Claire Martin: Bonjour et bienvenue dans ProductHunt Daily sur Bri Radio. Je suis Claire Martin, et aujourd'hui, on vous parle des lancements les plus marquants de la journée.

Nicolas Moreau: Et moi, Nicolas Moreau. Au programme notamment, un espace de travail de métré, de devis et de facturation pensé pour le secteur de la construction, ainsi qu'une solution pour construire des expériences vidéo, présentée comme l'équivalent de Vapi pour FaceTime.

Claire Martin: On verra aussi une interface unifiée open source pour les carcasses logicielles d'agents IA, une encyclopédie 3D interactive créée par une seule personne, et un tableau de bord de longévité piloté par l'IA qui exploite vos données de montres connectées.

Nicolas Moreau: Et pour finir, une application qui transforme votre iPhone et vos AirPods en alarme de sommeil. Tout ça tout de suite.

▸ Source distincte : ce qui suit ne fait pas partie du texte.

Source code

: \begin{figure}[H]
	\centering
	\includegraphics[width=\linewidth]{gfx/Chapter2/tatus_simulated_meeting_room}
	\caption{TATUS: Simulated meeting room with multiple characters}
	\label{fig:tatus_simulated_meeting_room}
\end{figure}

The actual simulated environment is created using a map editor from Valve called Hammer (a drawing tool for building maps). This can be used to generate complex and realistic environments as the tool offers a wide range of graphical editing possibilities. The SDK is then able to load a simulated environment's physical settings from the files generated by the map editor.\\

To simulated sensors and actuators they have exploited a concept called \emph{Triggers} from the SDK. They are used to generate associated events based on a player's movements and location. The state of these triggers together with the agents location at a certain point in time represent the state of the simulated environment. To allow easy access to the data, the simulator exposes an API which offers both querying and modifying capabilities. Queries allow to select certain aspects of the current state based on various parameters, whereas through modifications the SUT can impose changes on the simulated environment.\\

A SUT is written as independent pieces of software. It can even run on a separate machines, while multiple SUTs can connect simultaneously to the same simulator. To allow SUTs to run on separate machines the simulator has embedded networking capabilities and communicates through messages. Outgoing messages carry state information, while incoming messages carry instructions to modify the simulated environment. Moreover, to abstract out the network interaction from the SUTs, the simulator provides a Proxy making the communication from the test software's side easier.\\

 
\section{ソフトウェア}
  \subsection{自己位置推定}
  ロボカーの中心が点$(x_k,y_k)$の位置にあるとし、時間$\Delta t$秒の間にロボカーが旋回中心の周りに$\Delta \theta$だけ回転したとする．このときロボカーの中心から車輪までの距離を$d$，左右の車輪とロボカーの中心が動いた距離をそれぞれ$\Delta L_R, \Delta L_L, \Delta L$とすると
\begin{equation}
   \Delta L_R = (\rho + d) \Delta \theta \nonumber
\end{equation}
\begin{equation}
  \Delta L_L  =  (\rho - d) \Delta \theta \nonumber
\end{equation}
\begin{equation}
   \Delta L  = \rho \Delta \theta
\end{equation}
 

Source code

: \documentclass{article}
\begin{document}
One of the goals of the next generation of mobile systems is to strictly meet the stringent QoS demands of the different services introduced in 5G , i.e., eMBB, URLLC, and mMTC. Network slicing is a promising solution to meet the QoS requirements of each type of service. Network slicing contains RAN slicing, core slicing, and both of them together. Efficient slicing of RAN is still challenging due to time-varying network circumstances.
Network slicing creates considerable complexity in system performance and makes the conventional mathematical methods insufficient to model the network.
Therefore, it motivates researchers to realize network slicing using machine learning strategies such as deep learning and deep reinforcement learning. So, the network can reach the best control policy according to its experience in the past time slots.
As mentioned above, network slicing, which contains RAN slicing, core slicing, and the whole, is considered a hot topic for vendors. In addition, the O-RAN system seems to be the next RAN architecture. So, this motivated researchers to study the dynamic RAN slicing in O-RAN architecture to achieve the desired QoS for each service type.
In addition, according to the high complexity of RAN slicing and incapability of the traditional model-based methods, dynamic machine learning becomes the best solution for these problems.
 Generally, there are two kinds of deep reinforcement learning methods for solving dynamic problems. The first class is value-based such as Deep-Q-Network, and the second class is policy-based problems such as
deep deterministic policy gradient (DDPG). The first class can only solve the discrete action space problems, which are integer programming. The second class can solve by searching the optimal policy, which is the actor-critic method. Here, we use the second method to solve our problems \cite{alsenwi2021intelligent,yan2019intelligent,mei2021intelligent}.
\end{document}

Claire Martin: CostLogic se présente comme un espace de travail de métré, de devis et de facturation pour le secteur de la construction, lancé cette semaine sur Product Hunt. L'outil repose sur un agent nommé Onyx, capable d'effectuer des actions à la place de l'utilisateur: il détecte les pièces sur les plans, chiffre le métré, rédige des factures et répond aux questions sur les chantiers. Le flux complet se déroule dans le navigateur: import de PDF de plans, calibration de l'échelle, mesure de quantités linéaires, surfaciques et par comptage directement sur le dessin, détection automatique des pièces via la fonction Auto Room, transformation des mesures en devis, puis en facture. Le fabricant affirme que les quantités mesurées alimentent directement les lignes de devis — avec marges, pertes, taxes et acomptes — sans resaisie, et qu'une facture peut être émise en un clic depuis un devis accepté, envoyée en PDF aux couleurs de l'entreprise, avec suivi des montants impayés et export CSV compatible avec QuickBooks. L'objectif annoncé est de passer du plan à la facture sans assembler cinq outils distincts, et de réduire un travail de plusieurs jours à des heures ou des minutes. Ces descriptions restent des affirmations du fabricant, non des résultats vérifiés. Dans la discussion communautaire, le cofondateur Micah explique que son équipe a constaté un manque d'outils capables d'exploiter l'IA dans la construction comme d'autres secteurs l'ont fait: les options existantes seraient soit des logiciels datant de 2005, soit de simples « GPT-wrappers » sujets à des erreurs coûteuses.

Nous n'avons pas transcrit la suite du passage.